- Genre: Drama
- Created by: Tom Grieves
- Directed by: Metin Hüseyin Maurice Phillips
- Starring: Rupert Evans Jane Asher Zoe Telford Roy Marsden Lorcan Cranitch Sophie Winkleman David Harewood Sebastian Armesto
- Composers: Richard Chester Joby Talbot
- Country of origin: United Kingdom
- Original language: English
- No. of series: 1
- No. of episodes: 8

Production
- Executive producers: George Faber Charles Pattinson Tom Grieves
- Producer: Gina Cronk
- Editors: Annie Kocur Beverley Mills
- Running time: 45 minutes
- Production company: Company Pictures

Original release
- Network: ITV
- Release: 14 January – 3 March 2008

= The Palace =

UK television series

The Palace is a British drama television series that aired on ITV in 2008. Produced by Company Pictures for the ITV network, it was created by Tom Grieves and follows a fictional British royal family in the aftermath of the death of King James III and the succession of his 24-year-old son, King Richard IV, played by Rupert Evans. It also stars Jane Asher and Zoe Telford.
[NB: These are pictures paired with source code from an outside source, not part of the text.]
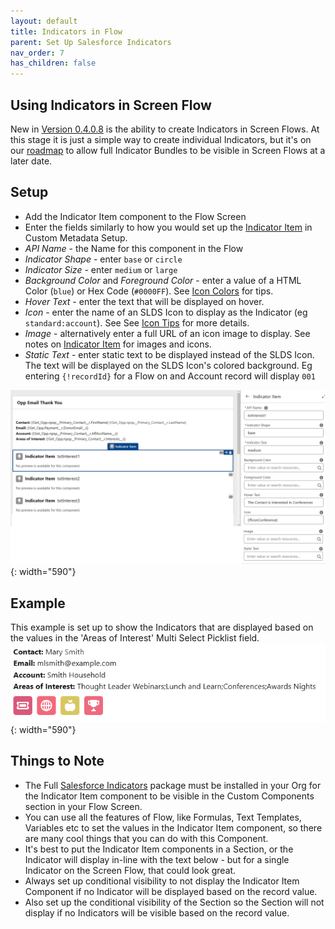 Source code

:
 ```yaml
---
layout: default
title: Indicators in Flow
parent: Set Up Salesforce Indicators
nav_order: 7
has_children: false
---
```


## Using Indicators in Screen Flow

New in [Version 0.4.0.8](/docs/release-notes/index.md#0408) is the ability to create Indicators in Screen Flows. At this stage it is just a simple way to create individual Indicators, but it's on our [roadmap](https://github.com/SFDO-Community/Salesforce-Indicators/issues/99) to allow full Indicator Bundles to be visible in Screen Flows at a later date. 

## Setup

* Add the Indicator Item component to the Flow Screen
* Enter the fields similarly to how you would set up the [Indicator Item](../setup-salesforce-indicators/indicator-item/index.md) in Custom Metadata Setup. 
* *API Name* - the Name for this component in the Flow
* *Indicator Shape* - enter `base` or `circle`
* *Indicator Size* - enter `medium` or `large`
* *Background Color* and *Foreground Color* - enter a value of a HTML Color (`blue`) or Hex Code (`#0000FF`). See [Icon Colors](../setup-salesforce-indicators/indicator-item/icon-colors.md) for tips.
* *Hover Text* - enter the text that will be displayed on hover. 
* *Icon* - enter the name of an SLDS Icon to display as the Indicator (eg `standard:account`). See See [Icon Tips](../setup-salesforce-indicators/indicator-item/icon-tips.md) for more details.
* *Image* - alternatively enter a full URL of an icon image to display. See notes on [Indicator Item](../setup-salesforce-indicators/indicator-item/index.md) for images and icons.
* *Static Text* - enter static text to be displayed instead of the SLDS Icon. The text will be displayed on the SLDS Icon's colored background. Eg entering `{!recordId}` for a Flow on and Account record will display `001`

![Indicator Item Flow Setup](../images/setup/FlowSetupIndicatorItem.png){: width="590"}


## Example

This example is set up to show the Indicators that are displayed based on the values in the 'Areas of Interest' Multi Select Picklist field. 
![Example Indicator Items in Flow](../images/setup/FlowScreen.png){: width="590"}

## Things to Note

* The Full [Salesforce Indicators](../install-salesforce-indicators/index.md) package must be installed in your Org for the Indicator Item component to be visible in the Custom Components section in your Flow Screen. 
* You can use all the features of Flow, like Formulas, Text Templates, Variables etc to set the values in the Indicator Item component, so there are many cool things that you can do with this Component. 
* It's best to put the Indicator Item components in a Section, or the Indicator will display in-line with the text below - but for a single Indicator on the Screen Flow, that could look great. 
* Always set up conditional visibility to not display the Indicator Item Component if no Indicator will be displayed based on the record value. 
* Also set up the conditional visibility of the Section so the Section will not display if no Indicators will be visible based on the record value.  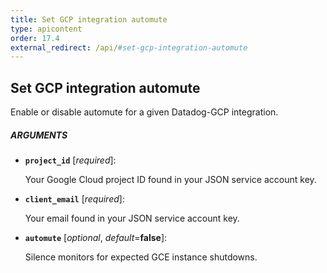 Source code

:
 ```yaml
---
title: Set GCP integration automute
type: apicontent
order: 17.4
external_redirect: /api/#set-gcp-integration-automute
---
```


## Set GCP integration automute

Enable or disable automute for a given Datadog-GCP integration.

##### ARGUMENTS

* **`project_id`** [*required*]:

    Your Google Cloud project ID found in your JSON service account key.

* **`client_email`** [*required*]:

    Your email found in your JSON service account key.

* **`automute`** [*optional*, *default*=**false**]:

    Silence monitors for expected GCE instance shutdowns.

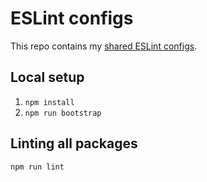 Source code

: # ESLint configs

This repo contains my [shared ESLint configs](http://eslint.org/docs/developer-guide/shareable-configs).

## Local setup

1. `npm install`
1. `npm run bootstrap`

## Linting all packages

```shell
npm run lint
```
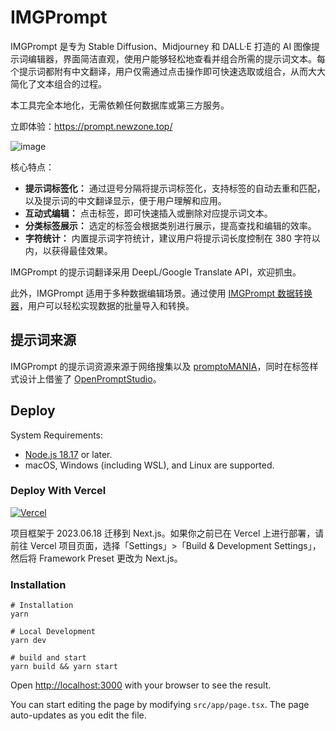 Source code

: # IMGPrompt

IMGPrompt 是专为 Stable Diffusion、Midjourney  和 DALL·E 打造的 AI 图像提示词编辑器，界面简洁直观，使用户能够轻松地查看并组合所需的提示词文本。每个提示词都附有中文翻译，用户仅需通过点击操作即可快速选取或组合，从而大大简化了文本组合的过程。

本工具完全本地化，无需依赖任何数据库或第三方服务。

立即体验：<https://prompt.newzone.top/>

![image](https://github.com/rockbenben/img-prompt/assets/28252913/5e455cc2-2184-4d7e-ac51-f960e6aaa3d1)

核心特点：

- **提示词标签化：** 通过逗号分隔将提示词标签化，支持标签的自动去重和匹配，以及提示词的中文翻译显示，便于用户理解和应用。
- **互动式编辑：** 点击标签，即可快速插入或删除对应提示词文本。
- **分类标签展示：** 选定的标签会根据类别进行展示，提高查找和编辑的效率。
- **字符统计：** 内置提示词字符统计，建议用户将提示词长度控制在 380 字符以内，以获得最佳效果。

IMGPrompt 的提示词翻译采用 DeepL/Google Translate API，欢迎抓虫。

此外，IMGPrompt 适用于多种数据编辑场景。通过使用 [IMGPrompt 数据转换器](https://tools.newzone.top/data-parser/img-prompt)，用户可以轻松实现数据的批量导入和转换。

## 提示词来源

IMGPrompt 的提示词资源来源于网络搜集以及 [promptoMANIA](https://promptomania.com/midjourney-prompt-builder/)，同时在标签样式设计上借鉴了 [OpenPromptStudio](https://moonvy.com/apps/ops/)。

## Deploy

System Requirements:

- [Node.js 18.17](https://nodejs.org/) or later.
- macOS, Windows (including WSL), and Linux are supported.

### Deploy With Vercel

[![Vercel](https://vercel.com/button)](https://vercel.com/new/clone?repository-url=https%3A%2F%2Fgithub.com%2Frockbenben%2Fimg-prompt%2Ftree%2Fmain)

项目框架于 2023.06.18 迁移到 Next.js。如果你之前已在 Vercel 上进行部署，请前往 Vercel 项目页面，选择「Settings」>「Build & Development Settings」，然后将 Framework Preset 更改为 Next.js。

### Installation

```shell
# Installation
yarn

# Local Development
yarn dev

# build and start
yarn build && yarn start
```

Open [http://localhost:3000](http://localhost:3000) with your browser to see the result.

You can start editing the page by modifying `src/app/page.tsx`. The page auto-updates as you edit the file.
The series was filmed in Lithuania in 2007 and broadcast from 14 January to 3 March 2008. Low viewing figures cancelled it after one series.

==Plot==
On the sudden death of King James III, his 24-year-old elder son inherits the throne and becomes Richard IV. Princess Eleanor (Sophie Winkleman), his older sister, wants the throne for herself and resents that it goes to Richard. Her Private Secretary, Major Simon Brooks (David Harewood), helps her try to discredit the new king. Richard's younger brother, Prince George (Sebastian Armesto), is a party-animal, and the youngest sister, Princess Isabelle (Nathalie Lunghi), is an A-Level student. Their mother is the now-widowed Queen Charlotte (Jane Asher).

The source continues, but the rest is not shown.